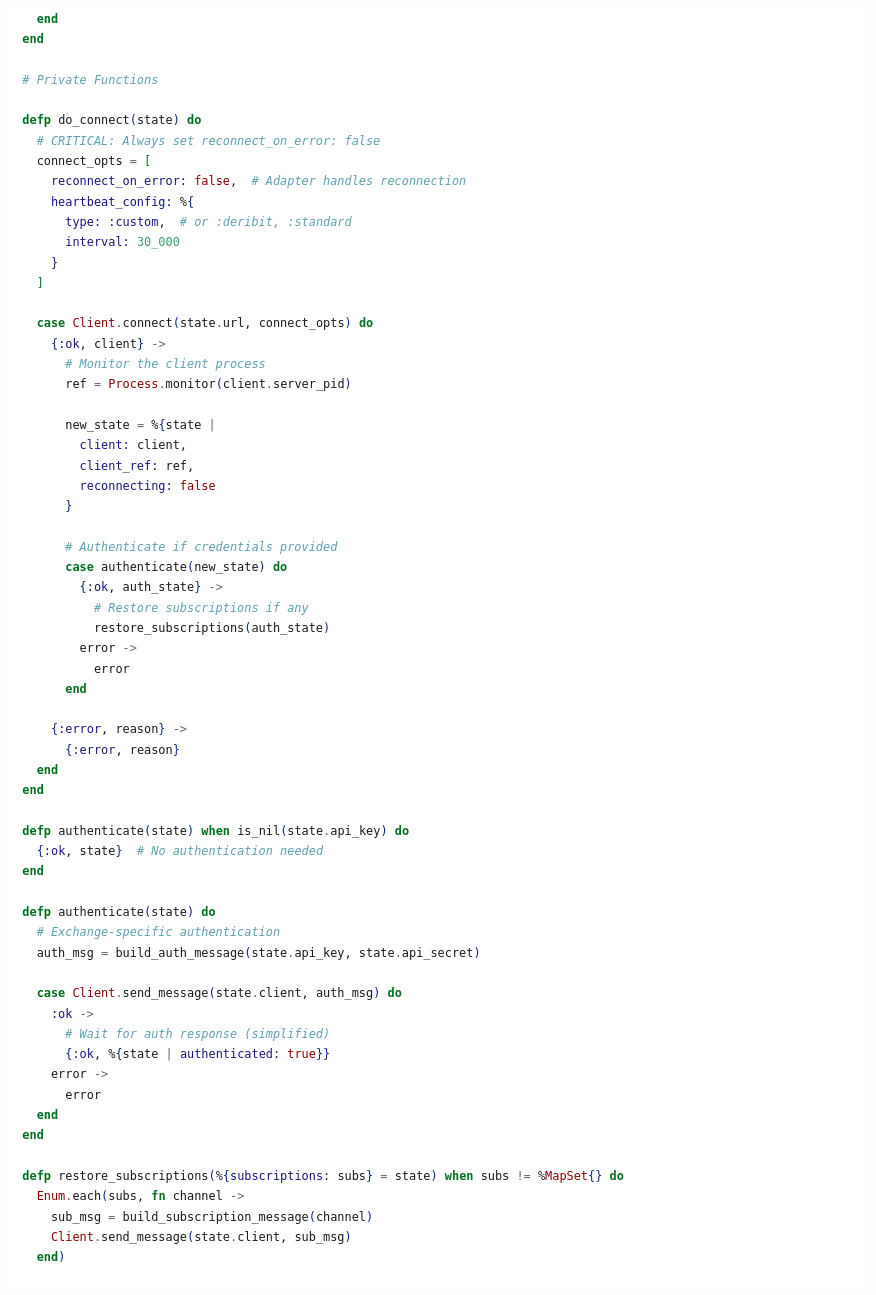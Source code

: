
 ```elixir
    end
  end
  
  # Private Functions
  
  defp do_connect(state) do
    # CRITICAL: Always set reconnect_on_error: false
    connect_opts = [
      reconnect_on_error: false,  # Adapter handles reconnection
      heartbeat_config: %{
        type: :custom,  # or :deribit, :standard
        interval: 30_000
      }
    ]
    
    case Client.connect(state.url, connect_opts) do
      {:ok, client} ->
        # Monitor the client process
        ref = Process.monitor(client.server_pid)
        
        new_state = %{state | 
          client: client, 
          client_ref: ref,
          reconnecting: false
        }
        
        # Authenticate if credentials provided
        case authenticate(new_state) do
          {:ok, auth_state} ->
            # Restore subscriptions if any
            restore_subscriptions(auth_state)
          error ->
            error
        end
        
      {:error, reason} ->
        {:error, reason}
    end
  end
  
  defp authenticate(state) when is_nil(state.api_key) do
    {:ok, state}  # No authentication needed
  end
  
  defp authenticate(state) do
    # Exchange-specific authentication
    auth_msg = build_auth_message(state.api_key, state.api_secret)
    
    case Client.send_message(state.client, auth_msg) do
      :ok ->
        # Wait for auth response (simplified)
        {:ok, %{state | authenticated: true}}
      error ->
        error
    end
  end
  
  defp restore_subscriptions(%{subscriptions: subs} = state) when subs != %MapSet{} do
    Enum.each(subs, fn channel ->
      sub_msg = build_subscription_message(channel)
      Client.send_message(state.client, sub_msg)
    end)
    
```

__Exercise prompt__: Please retype the data exactly as it appears, but without any of its pictures.

__Exercise result__:
Source code

:
 ```elixir
    end
  end
  
  # Private Functions
  
  defp do_connect(state) do
    # CRITICAL: Always set reconnect_on_error: false
    connect_opts = [
      reconnect_on_error: false,  # Adapter handles reconnection
      heartbeat_config: %{
        type: :custom,  # or :deribit, :standard
        interval: 30_000
      }
    ]
    
    case Client.connect(state.url, connect_opts) do
      {:ok, client} ->
        # Monitor the client process
        ref = Process.monitor(client.server_pid)
        
        new_state = %{state | 
          client: client, 
          client_ref: ref,
          reconnecting: false
        }
        
        # Authenticate if credentials provided
        case authenticate(new_state) do
          {:ok, auth_state} ->
            # Restore subscriptions if any
            restore_subscriptions(auth_state)
          error ->
            error
        end
        
      {:error, reason} ->
        {:error, reason}
    end
  end
  
  defp authenticate(state) when is_nil(state.api_key) do
    {:ok, state}  # No authentication needed
  end
  
  defp authenticate(state) do
    # Exchange-specific authentication
    auth_msg = build_auth_message(state.api_key, state.api_secret)
    
    case Client.send_message(state.client, auth_msg) do
      :ok ->
        # Wait for auth response (simplified)
        {:ok, %{state | authenticated: true}}
      error ->
        error
    end
  end
  
  defp restore_subscriptions(%{subscriptions: subs} = state) when subs != %MapSet{} do
    Enum.each(subs, fn channel ->
      sub_msg = build_subscription_message(channel)
      Client.send_message(state.client, sub_msg)
    end)
    
```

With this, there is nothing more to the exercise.